Required action. Entries follow. Give back exactly the lines starting at the one containing "in Remix IDE" and ending at the one containing "[Alfajores CELO tokens](https://faucet.celo.org/)", and no other lines.

Records provided.

>>>>>

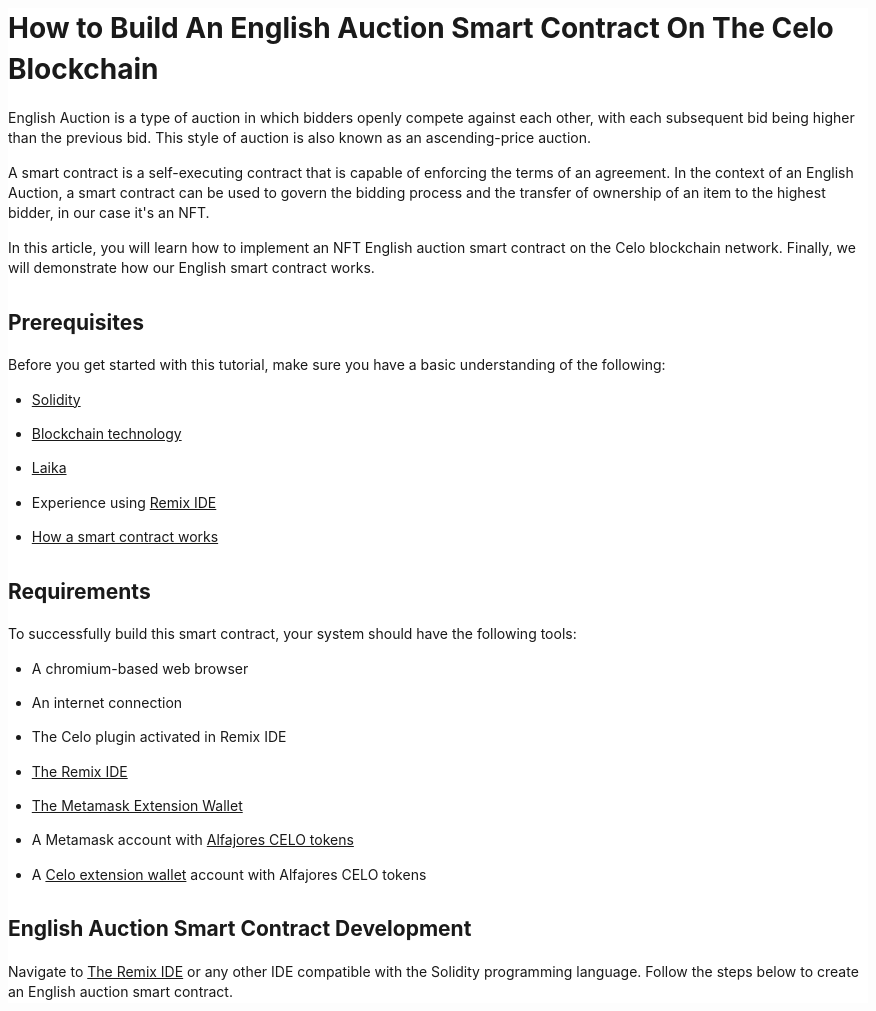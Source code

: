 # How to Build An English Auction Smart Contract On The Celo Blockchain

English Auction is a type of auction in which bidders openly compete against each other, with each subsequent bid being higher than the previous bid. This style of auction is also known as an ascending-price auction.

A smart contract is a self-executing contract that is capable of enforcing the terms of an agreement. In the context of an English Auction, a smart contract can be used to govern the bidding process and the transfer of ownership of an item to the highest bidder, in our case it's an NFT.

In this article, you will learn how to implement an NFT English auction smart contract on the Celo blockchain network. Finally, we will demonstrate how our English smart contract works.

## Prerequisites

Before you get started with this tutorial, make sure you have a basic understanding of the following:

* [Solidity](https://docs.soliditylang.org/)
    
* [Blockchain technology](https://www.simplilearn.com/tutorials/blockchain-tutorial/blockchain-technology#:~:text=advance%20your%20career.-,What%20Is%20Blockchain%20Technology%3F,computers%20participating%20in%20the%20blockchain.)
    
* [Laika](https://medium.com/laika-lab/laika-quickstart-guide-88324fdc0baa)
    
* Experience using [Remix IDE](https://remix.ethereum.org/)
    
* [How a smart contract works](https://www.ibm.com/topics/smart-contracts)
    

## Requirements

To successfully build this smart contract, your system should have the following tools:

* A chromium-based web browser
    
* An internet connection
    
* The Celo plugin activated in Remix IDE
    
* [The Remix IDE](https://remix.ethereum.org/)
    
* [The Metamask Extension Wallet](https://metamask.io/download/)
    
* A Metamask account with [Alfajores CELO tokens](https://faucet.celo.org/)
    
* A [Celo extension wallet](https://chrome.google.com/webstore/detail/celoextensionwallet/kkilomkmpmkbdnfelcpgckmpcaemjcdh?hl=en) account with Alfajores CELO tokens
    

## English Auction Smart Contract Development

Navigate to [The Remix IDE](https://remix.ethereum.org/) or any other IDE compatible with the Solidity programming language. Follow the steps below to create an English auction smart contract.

<<<<<

Solution.
* The Celo plugin activated in Remix IDE
    
* [The Remix IDE](https://remix.ethereum.org/)
    
* [The Metamask Extension Wallet](https://metamask.io/download/)
    
* A Metamask account with [Alfajores CELO tokens](https://faucet.celo.org/)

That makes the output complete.